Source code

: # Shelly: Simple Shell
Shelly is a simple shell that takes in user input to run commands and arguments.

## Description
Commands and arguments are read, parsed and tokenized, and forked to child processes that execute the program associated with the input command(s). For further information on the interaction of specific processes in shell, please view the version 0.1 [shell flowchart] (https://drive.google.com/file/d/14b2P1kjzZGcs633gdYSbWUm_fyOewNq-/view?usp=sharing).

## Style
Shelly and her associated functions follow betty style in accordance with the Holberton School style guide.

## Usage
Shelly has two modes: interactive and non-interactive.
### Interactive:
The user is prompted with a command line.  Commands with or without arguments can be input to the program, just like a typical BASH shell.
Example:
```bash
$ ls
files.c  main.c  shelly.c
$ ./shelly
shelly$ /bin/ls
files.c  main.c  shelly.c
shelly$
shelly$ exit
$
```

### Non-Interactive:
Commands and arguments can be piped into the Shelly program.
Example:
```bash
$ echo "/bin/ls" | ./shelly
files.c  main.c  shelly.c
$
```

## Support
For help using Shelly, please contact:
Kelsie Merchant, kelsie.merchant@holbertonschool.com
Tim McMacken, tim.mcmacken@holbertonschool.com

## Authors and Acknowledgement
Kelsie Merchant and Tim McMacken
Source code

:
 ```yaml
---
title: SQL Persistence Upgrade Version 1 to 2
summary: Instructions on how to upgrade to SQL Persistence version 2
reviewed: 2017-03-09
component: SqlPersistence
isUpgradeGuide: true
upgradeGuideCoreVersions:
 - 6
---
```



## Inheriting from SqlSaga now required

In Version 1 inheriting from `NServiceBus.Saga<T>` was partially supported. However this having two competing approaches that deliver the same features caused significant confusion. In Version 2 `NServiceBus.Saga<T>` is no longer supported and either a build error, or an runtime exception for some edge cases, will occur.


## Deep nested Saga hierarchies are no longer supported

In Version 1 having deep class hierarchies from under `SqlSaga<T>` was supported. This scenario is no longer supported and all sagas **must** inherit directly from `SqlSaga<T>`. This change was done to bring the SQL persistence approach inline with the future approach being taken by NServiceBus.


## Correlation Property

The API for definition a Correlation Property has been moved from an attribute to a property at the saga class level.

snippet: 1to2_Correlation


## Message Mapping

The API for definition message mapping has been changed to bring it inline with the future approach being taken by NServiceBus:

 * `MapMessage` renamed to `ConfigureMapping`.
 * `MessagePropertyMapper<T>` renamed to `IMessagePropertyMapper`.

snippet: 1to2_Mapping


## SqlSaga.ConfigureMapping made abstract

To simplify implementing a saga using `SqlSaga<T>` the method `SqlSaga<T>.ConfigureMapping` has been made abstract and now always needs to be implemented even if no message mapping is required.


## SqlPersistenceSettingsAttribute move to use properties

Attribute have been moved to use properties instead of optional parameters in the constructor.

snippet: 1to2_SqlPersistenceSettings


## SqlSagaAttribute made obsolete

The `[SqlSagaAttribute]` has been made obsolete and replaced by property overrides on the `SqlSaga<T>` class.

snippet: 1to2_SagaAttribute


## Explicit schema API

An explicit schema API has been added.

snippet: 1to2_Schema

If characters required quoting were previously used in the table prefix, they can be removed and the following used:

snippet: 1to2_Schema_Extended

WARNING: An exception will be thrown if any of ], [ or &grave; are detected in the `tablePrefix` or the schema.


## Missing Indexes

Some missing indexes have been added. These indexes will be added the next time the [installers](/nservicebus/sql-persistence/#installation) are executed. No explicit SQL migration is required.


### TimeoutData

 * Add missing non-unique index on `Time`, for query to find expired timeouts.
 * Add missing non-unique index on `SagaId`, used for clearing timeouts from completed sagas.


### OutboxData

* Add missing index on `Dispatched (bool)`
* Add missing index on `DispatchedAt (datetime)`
__________
YOUR OBJECTIVE –
Here the output must be the lines above from the line with "For help using" to the line with "## SqlPersistenceSettingsAttribute move", both included, duplicated word for word and nothing else.

ANSWER TO THE PROBLEM –
For help using Shelly, please contact:
Kelsie Merchant, kelsie.merchant@holbertonschool.com
Tim McMacken, tim.mcmacken@holbertonschool.com

## Authors and Acknowledgement
Kelsie Merchant and Tim McMacken
Source code

:
 ```yaml
---
title: SQL Persistence Upgrade Version 1 to 2
summary: Instructions on how to upgrade to SQL Persistence version 2
reviewed: 2017-03-09
component: SqlPersistence
isUpgradeGuide: true
upgradeGuideCoreVersions:
 - 6
---
```



## Inheriting from SqlSaga now required

In Version 1 inheriting from `NServiceBus.Saga<T>` was partially supported. However this having two competing approaches that deliver the same features caused significant confusion. In Version 2 `NServiceBus.Saga<T>` is no longer supported and either a build error, or an runtime exception for some edge cases, will occur.


## Deep nested Saga hierarchies are no longer supported

In Version 1 having deep class hierarchies from under `SqlSaga<T>` was supported. This scenario is no longer supported and all sagas **must** inherit directly from `SqlSaga<T>`. This change was done to bring the SQL persistence approach inline with the future approach being taken by NServiceBus.


## Correlation Property

The API for definition a Correlation Property has been moved from an attribute to a property at the saga class level.

snippet: 1to2_Correlation


## Message Mapping

The API for definition message mapping has been changed to bring it inline with the future approach being taken by NServiceBus:

 * `MapMessage` renamed to `ConfigureMapping`.
 * `MessagePropertyMapper<T>` renamed to `IMessagePropertyMapper`.

snippet: 1to2_Mapping


## SqlSaga.ConfigureMapping made abstract

To simplify implementing a saga using `SqlSaga<T>` the method `SqlSaga<T>.ConfigureMapping` has been made abstract and now always needs to be implemented even if no message mapping is required.


## SqlPersistenceSettingsAttribute move to use properties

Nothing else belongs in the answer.